Por considerar involuntaria la acción de ciertos errores cometidos en un pasado artículo relacionado con Eliécer Sandoval, decidí corregir la falta cometida.
No he pretendido ni pretendo reconocer la personalidad del P. Eliécer Sandoval ornándolo con un imaginario honor escrito, sino ubicarlo en el espacio de la Curia Panameña, dándole los méritos alcanzados a través de su firme y halagadora devoción sacerdotal. Nadie habrá que deluzca su abnegada carrera al servicio de Dios Creador. Nada hay tan sagrado en la Iglesia que no tope las manos ni exprese la sin hueso. Pero no menos elevadas cosas divinas porque habrá quienes ambicionen herir la grandeza que, por se tan lejana, nunca podrán tocar. Esta señal hace saber al insensato su ignorancia sobre la persona notable del sacerdote de la Iglesia Virgen de Guadalupe.
El cura Eliécer Sandoval es un modesto y digno confesor de altura. Cristiano de profunda fe cristiana; sencillo, amistoso, comprensivo y hábil confesor al servicio de Dios Padre y de la muchedumbre asidua a su homilía.

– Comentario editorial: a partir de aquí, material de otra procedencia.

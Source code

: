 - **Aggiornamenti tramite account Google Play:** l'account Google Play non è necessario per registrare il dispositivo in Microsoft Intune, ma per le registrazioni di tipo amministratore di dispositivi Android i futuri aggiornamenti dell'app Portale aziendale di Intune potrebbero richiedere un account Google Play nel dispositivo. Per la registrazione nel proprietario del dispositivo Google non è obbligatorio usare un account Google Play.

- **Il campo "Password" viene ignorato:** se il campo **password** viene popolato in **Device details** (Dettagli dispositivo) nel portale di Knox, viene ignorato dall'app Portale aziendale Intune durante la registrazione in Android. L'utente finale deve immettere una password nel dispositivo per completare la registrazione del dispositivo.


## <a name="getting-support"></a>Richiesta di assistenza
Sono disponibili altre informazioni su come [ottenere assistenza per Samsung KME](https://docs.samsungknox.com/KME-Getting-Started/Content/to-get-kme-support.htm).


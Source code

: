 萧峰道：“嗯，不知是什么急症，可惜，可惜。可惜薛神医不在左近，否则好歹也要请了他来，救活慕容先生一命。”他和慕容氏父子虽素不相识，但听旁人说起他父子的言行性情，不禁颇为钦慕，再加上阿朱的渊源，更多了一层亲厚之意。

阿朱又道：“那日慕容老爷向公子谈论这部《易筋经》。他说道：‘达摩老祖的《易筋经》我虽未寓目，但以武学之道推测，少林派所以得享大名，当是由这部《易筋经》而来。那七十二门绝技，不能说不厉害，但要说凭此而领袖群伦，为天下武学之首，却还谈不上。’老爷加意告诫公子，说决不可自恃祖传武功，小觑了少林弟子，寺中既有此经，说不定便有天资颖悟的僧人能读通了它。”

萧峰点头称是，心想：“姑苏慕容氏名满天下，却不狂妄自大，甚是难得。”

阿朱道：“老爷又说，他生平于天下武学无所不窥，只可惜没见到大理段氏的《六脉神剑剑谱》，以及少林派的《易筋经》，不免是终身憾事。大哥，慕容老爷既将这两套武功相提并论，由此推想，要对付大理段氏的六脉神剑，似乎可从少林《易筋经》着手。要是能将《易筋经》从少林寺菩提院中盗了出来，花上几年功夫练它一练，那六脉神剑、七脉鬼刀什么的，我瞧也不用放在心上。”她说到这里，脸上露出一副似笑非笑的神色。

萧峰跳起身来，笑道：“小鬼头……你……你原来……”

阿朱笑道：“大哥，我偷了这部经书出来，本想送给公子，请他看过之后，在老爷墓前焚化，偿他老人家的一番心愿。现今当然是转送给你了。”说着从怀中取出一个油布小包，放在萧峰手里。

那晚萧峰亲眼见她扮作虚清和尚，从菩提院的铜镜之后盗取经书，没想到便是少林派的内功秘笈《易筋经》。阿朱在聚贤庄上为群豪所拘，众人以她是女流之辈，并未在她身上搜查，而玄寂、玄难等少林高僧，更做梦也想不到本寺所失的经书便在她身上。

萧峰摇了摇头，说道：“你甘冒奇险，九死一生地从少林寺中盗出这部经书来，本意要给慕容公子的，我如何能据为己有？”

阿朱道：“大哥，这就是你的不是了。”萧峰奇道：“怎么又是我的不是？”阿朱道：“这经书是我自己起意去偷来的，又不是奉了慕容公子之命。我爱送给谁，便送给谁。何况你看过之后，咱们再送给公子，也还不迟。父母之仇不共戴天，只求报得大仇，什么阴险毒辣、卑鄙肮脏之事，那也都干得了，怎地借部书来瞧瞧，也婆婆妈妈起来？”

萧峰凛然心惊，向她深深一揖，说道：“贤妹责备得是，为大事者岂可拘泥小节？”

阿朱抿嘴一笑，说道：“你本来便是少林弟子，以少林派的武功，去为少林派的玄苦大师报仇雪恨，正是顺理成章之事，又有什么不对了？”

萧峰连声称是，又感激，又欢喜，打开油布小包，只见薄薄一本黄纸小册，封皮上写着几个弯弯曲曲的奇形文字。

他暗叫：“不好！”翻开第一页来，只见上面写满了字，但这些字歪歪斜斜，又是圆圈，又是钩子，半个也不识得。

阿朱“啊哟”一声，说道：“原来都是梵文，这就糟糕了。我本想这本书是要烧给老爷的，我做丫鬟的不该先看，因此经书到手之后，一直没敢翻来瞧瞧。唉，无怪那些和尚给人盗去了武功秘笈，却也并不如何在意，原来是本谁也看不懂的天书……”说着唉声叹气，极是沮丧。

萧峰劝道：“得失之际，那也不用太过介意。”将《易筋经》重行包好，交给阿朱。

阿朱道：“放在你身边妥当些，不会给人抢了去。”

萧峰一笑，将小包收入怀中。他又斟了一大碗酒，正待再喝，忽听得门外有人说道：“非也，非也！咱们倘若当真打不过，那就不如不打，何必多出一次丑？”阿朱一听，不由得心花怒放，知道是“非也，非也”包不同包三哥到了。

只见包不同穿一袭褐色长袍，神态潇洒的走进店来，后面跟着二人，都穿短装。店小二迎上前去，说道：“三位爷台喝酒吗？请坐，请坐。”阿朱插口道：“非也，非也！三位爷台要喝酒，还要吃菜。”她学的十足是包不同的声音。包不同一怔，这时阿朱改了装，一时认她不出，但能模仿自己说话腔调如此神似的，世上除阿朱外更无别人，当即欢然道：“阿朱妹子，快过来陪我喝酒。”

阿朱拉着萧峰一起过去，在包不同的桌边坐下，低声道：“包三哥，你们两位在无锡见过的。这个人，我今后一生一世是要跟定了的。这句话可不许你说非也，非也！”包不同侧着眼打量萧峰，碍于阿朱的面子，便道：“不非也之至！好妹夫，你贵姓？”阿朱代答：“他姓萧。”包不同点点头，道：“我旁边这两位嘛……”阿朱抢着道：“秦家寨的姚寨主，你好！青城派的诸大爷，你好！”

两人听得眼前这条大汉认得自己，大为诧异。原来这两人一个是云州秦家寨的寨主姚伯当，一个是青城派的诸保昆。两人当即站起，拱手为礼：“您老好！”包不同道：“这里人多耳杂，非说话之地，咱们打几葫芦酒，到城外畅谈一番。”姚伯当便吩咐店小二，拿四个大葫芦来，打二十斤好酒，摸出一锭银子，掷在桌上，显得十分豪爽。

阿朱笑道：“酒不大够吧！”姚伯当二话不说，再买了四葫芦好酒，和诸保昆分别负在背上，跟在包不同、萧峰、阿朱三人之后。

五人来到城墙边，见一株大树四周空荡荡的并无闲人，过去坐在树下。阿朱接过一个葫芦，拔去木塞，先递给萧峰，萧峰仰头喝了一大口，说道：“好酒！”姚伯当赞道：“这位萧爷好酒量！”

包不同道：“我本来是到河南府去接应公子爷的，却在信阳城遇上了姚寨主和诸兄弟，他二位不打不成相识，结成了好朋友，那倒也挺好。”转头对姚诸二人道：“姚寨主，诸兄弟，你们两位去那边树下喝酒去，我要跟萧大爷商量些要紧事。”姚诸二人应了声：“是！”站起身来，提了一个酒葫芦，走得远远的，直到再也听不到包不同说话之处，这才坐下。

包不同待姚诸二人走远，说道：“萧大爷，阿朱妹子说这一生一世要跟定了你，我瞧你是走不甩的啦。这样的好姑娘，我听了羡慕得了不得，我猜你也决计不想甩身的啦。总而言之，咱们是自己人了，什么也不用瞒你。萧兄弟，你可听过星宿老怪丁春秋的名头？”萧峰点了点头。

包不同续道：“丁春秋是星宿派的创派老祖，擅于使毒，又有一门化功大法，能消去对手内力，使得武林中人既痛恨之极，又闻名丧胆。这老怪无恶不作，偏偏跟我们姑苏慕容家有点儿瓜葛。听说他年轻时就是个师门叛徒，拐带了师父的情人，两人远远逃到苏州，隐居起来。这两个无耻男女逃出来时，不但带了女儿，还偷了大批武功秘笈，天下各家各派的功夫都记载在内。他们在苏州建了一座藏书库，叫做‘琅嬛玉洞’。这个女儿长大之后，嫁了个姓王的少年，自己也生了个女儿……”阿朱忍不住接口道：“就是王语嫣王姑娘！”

El padre Eliécer estuvo como misionero en Trípoli, Libia. La Sociedad de Misioneros lo llevó a ese lugar; allí vio la crudeza de la lucha llena de peligros. Su fe en Cristo y en María Santísima libró al grupo de la muerte. Retornaron a casa y a otros sitios del área cercana a Libia. Su relato no es una absurda invención, sino el auténtico de una vivencia sufrida. Por los ruegos de las madres afligidas y preocupantes por la vida de sus hijos, el padre Eliécer y sus hermanos de la misión reviven actualmente lo que sucede en Libia.
La gratitud del valiente peregrino es no olvidar jamás la fuente que apagó su sed, la palmera que le brindó frescos y reposo, y el dulce oasis donde vio abrirse un horizonte de esperanza.